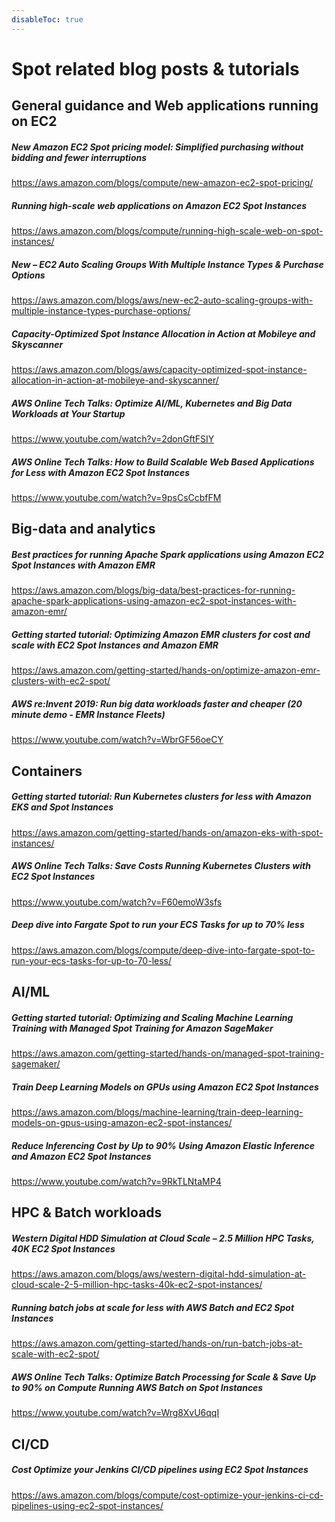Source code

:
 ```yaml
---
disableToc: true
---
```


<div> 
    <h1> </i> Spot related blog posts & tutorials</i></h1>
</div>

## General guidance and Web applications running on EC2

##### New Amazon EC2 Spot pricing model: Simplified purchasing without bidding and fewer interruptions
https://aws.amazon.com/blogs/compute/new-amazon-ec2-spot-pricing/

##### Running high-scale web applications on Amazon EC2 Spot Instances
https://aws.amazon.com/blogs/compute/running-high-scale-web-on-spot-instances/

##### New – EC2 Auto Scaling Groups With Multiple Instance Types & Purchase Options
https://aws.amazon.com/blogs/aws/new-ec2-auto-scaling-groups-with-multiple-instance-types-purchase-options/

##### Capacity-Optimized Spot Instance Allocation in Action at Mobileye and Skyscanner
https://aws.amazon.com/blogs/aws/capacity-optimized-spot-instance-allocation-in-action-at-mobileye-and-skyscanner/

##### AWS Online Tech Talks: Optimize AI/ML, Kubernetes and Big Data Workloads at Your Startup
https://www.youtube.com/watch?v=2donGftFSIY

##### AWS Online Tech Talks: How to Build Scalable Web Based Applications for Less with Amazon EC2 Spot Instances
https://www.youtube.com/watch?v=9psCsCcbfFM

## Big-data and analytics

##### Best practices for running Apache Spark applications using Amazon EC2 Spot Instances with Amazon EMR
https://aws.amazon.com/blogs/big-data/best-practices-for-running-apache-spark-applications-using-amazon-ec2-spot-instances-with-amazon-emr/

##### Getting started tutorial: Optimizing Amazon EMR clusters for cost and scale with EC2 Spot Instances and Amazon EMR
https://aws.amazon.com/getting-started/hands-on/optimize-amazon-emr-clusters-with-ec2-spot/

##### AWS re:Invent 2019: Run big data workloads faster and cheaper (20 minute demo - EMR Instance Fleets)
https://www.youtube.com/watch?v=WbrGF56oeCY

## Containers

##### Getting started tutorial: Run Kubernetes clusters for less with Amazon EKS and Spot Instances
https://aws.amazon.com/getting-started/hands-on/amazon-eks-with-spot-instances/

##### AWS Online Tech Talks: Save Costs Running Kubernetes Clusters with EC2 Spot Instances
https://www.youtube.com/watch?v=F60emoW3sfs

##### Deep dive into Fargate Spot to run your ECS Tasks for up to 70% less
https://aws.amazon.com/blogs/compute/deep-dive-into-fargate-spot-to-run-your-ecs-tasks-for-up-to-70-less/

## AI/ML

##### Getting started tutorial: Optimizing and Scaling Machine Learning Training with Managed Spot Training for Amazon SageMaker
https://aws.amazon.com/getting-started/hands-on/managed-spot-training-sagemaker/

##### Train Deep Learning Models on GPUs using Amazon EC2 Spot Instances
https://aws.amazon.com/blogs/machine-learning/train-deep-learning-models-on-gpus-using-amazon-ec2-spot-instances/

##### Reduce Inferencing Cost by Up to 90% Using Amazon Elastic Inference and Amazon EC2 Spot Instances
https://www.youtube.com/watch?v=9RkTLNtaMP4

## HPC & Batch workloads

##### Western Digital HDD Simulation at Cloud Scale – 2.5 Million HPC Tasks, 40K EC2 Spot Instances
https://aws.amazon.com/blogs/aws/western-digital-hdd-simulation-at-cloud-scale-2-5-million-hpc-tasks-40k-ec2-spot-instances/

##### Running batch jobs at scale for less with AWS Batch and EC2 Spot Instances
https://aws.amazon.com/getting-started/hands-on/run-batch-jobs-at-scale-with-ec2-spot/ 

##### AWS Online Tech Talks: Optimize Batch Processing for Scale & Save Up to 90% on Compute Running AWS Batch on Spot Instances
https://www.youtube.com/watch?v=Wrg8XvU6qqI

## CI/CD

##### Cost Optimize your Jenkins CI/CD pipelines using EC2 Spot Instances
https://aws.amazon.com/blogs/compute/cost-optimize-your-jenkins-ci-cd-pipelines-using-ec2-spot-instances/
┄┄┄┄┄┄┄┄┄┄┄┄┄┄┄┄┄┄┄┄
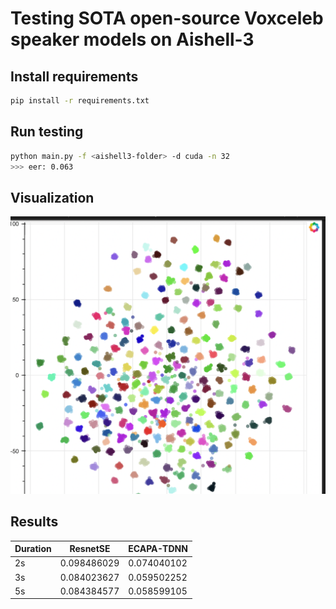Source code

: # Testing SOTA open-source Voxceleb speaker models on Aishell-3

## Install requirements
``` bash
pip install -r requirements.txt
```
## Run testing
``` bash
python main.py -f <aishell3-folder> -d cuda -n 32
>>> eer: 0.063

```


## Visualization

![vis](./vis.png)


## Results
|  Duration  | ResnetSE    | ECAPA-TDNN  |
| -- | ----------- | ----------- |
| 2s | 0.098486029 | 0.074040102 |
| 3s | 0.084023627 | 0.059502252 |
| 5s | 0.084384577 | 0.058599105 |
┄┄┄┄┄┄┄┄┄┄┄┄┄┄┄┄┄┄┄┄
> [Task brief]:
Using the data above, tally each line that has the string "watch" and report only the sum.

> [Expected answer]:
6